- What to work on -
Please copy out every line in the records below that includes the word "Consultazione".

*** Records provided Section Begins ***

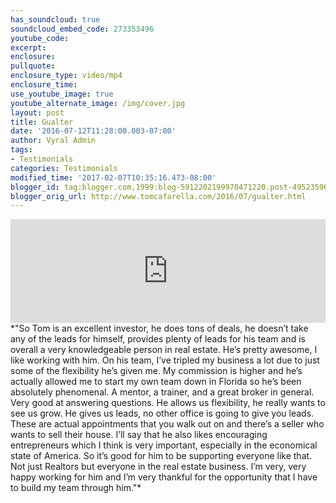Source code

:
 ```yaml
---
has_soundcloud: true
soundcloud_embed_code: 273353496
youtube_code:
excerpt:
enclosure:
pullquote:
enclosure_type: video/mp4
enclosure_time:
use_youtube_image: true
youtube_alternate_image: /img/cover.jpg
layout: post
title: Gualter
date: '2016-07-12T11:28:00.003-07:00'
author: Vyral Admin
tags:
- Testimonials
categories: Testimonials
modified_time: '2017-02-07T10:35:16.473-08:00'
blogger_id: tag:blogger.com,1999:blog-5912202199970471220.post-4952359602499119546
blogger_orig_url: http://www.tomcafarella.com/2016/07/gualter.html
---
```

<iframe width="100%" height="166" scrolling="no" frameborder="no" src="https://w.soundcloud.com/player/?url=https%3A//api.soundcloud.com/tracks/273353496&amp;color=ff5500"></iframe>
*"So Tom is an excellent investor, he does tons of  deals, he doesn’t take any of the leads for himself, provides plenty of leads for his team and is overall a very knowledgeable person in real estate. He’s pretty awesome, I like working with him.  On his team, I’ve tripled my business a lot due to just some of the flexibility he’s given me. My commission is higher and he’s actually allowed me to start my own team down in Florida so he’s been absolutely phenomenal. A mentor, a trainer, and a great broker in general. Very good at answering questions. He allows us flexibility, he really wants to see us grow. He gives us leads, no other office is going to give you leads. These are actual appointments that you walk out on and there’s a seller who wants to sell their house. I’ll say that he also likes encouraging entrepreneurs which I think is very important, especially in the economical state of America. So it’s good for him to be supporting everyone like that. Not just Realtors but everyone in the real estate business. I’m very, very happy working for him and I’m very thankful for the opportunity that I have to build my team through him."*
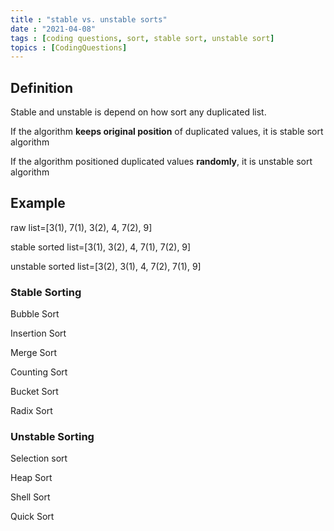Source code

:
 ```yaml
---
title : "stable vs. unstable sorts"
date : "2021-04-08"
tags : [coding questions, sort, stable sort, unstable sort]
topics : [CodingQuestions]
---
```


## Definition

Stable and unstable is depend on how sort any duplicated list.

If the algorithm **keeps original position** of duplicated values, it is stable sort algorithm

If the algorithm positioned duplicated values **randomly**, it is unstable sort algorithm

## Example

raw list=[3(1), 7(1), 3(2), 4, 7(2), 9]

stable sorted list=[3(1), 3(2), 4, 7(1), 7(2), 9]

unstable sorted list=[3(2), 3(1), 4, 7(2), 7(1), 9]

### Stable Sorting

Bubble Sort

Insertion Sort

Merge Sort

Counting Sort

Bucket Sort

Radix Sort

### Unstable Sorting

Selection sort

Heap Sort

Shell Sort

Quick Sort
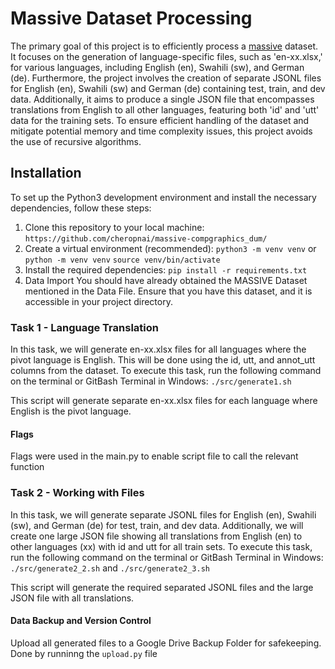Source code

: # Massive Dataset Processing
The primary goal of this project is to efficiently process a [massive](https://huggingface.co/datasets/AmazonScience/massive) dataset. It focuses on the generation of language-specific files, such as 'en-xx.xlsx,' for various languages, including English (en), Swahili (sw), and German (de). Furthermore, the project involves the creation of separate JSONL files for English (en), Swahili (sw) and German (de) containing test, train, and dev data. Additionally, it aims to produce a single JSON file that encompasses translations from English to all other languages, featuring both 'id' and 'utt' data for the training sets. To ensure efficient handling of the dataset and mitigate potential memory and time complexity issues, this project avoids the use of recursive algorithms.

## Installation
To set up the Python3 development environment and install the necessary dependencies, follow these steps:

1. Clone this repository to your local machine:
```https://github.com/cheropnai/massive-compgraphics_dum/```
2. Create a virtual environment (recommended):
```python3 -m venv venv``` or ```python -m venv venv``` 
```source venv/bin/activate```
3. Install the required dependencies:
```pip install -r requirements.txt```
4. Data Import
You should have already obtained the MASSIVE Dataset mentioned in the Data File. Ensure that you have this dataset, and it is accessible in your project directory.
### Task 1 - Language Translation
In this task, we will generate en-xx.xlsx files for all languages where the pivot language is English. This will be done using the id, utt, and annot_utt columns from the dataset.
To execute this task, run the following command on the terminal or GitBash Terminal in Windows:
```./src/generate1.sh```

This script will generate separate en-xx.xlsx files for each language where English is the pivot language.

#### Flags
Flags were used in the main.py to enable script file to call the relevant function

### Task 2 - Working with Files
In this task, we will generate separate JSONL files for English (en), Swahili (sw), and German (de) for test, train, and dev data. Additionally, we will create one large JSON file showing all translations from English (en) to other languages (xx) with id and utt for all train sets.
To execute this task, run the following command on the terminal or GitBash Terminal in Windows:
```./src/generate2_2.sh``` and ```./src/generate2_3.sh```

This script will generate the required separated JSONL files and the large JSON file with all translations.

#### Data Backup and Version Control
Upload all generated files to a Google Drive Backup Folder for safekeeping. Done by runninng the ```upload.py``` file
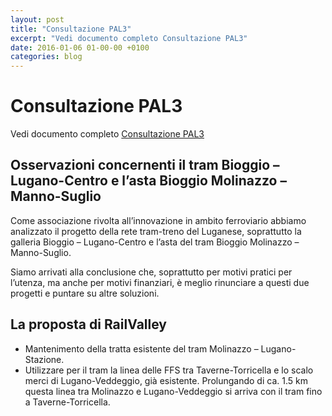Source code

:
 ```yaml
---
layout: post
title: "Consultazione PAL3"
excerpt: "Vedi documento completo Consultazione PAL3"
date: 2016-01-06 01-00-00 +0100
categories: blog
---
```


# Consultazione PAL3

Vedi documento completo [Consultazione PAL3](/files/consultazione%5Fpal3%5F06%5F01%5F2015.pdf)

## Osservazioni concernenti il tram Bioggio – Lugano-Centro e l’asta Bioggio Molinazzo – Manno-Suglio

Come associazione rivolta all’innovazione in ambito ferroviario abbiamo analizzato il progetto della rete tram-treno del Luganese, soprattutto la galleria Bioggio – Lugano-Centro e l’asta del tram Bioggio Molinazzo – Manno-Suglio.

Siamo arrivati alla conclusione che, soprattutto per motivi pratici per l’utenza, ma anche per motivi finanziari, è meglio rinunciare a questi due progetti e puntare su altre soluzioni.

## La proposta di RailValley

* Mantenimento della tratta esistente del tram Molinazzo – Lugano-Stazione.
* Utilizzare per il tram la linea delle FFS tra Taverne-Torricella e lo scalo merci di Lugano-Veddeggio, già esistente. Prolungando di ca. 1.5 km questa linea tra Molinazzo e Lugano-Veddeggio si arriva con il tram fino a Taverne-Torricella.

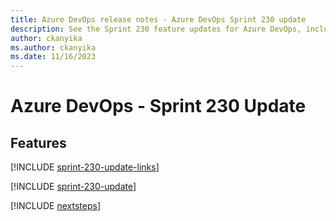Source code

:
 ```yaml
---
title: Azure DevOps release notes - Azure DevOps Sprint 230 update
description: See the Sprint 230 feature updates for Azure DevOps, including next steps.
author: ckanyika
ms.author: ckanyika
ms.date: 11/16/2023
---
```


# Azure DevOps - Sprint 230 Update

## Features

[!INCLUDE [sprint-230-update-links](../includes/general/sprint-230-update-links.md)]

[!INCLUDE [sprint-230-update](../includes/general/sprint-230-update.md)]

[!INCLUDE [nextsteps](../includes/nextsteps.md)]
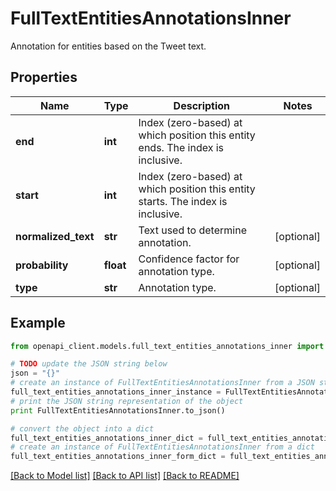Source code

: # FullTextEntitiesAnnotationsInner

Annotation for entities based on the Tweet text.

## Properties
Name | Type | Description | Notes
------------ | ------------- | ------------- | -------------
**end** | **int** | Index (zero-based) at which position this entity ends.  The index is inclusive. | 
**start** | **int** | Index (zero-based) at which position this entity starts.  The index is inclusive. | 
**normalized_text** | **str** | Text used to determine annotation. | [optional] 
**probability** | **float** | Confidence factor for annotation type. | [optional] 
**type** | **str** | Annotation type. | [optional] 

## Example

```python
from openapi_client.models.full_text_entities_annotations_inner import FullTextEntitiesAnnotationsInner

# TODO update the JSON string below
json = "{}"
# create an instance of FullTextEntitiesAnnotationsInner from a JSON string
full_text_entities_annotations_inner_instance = FullTextEntitiesAnnotationsInner.from_json(json)
# print the JSON string representation of the object
print FullTextEntitiesAnnotationsInner.to_json()

# convert the object into a dict
full_text_entities_annotations_inner_dict = full_text_entities_annotations_inner_instance.to_dict()
# create an instance of FullTextEntitiesAnnotationsInner from a dict
full_text_entities_annotations_inner_form_dict = full_text_entities_annotations_inner.from_dict(full_text_entities_annotations_inner_dict)
```
[[Back to Model list]](../README.md#documentation-for-models) [[Back to API list]](../README.md#documentation-for-api-endpoints) [[Back to README]](../README.md)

*** Records provided Section Ends ***

- Written response -
title: "Consultazione PAL3"
excerpt: "Vedi documento completo Consultazione PAL3"
# Consultazione PAL3
Vedi documento completo [Consultazione PAL3](/files/consultazione%5Fpal3%5F06%5F01%5F2015.pdf)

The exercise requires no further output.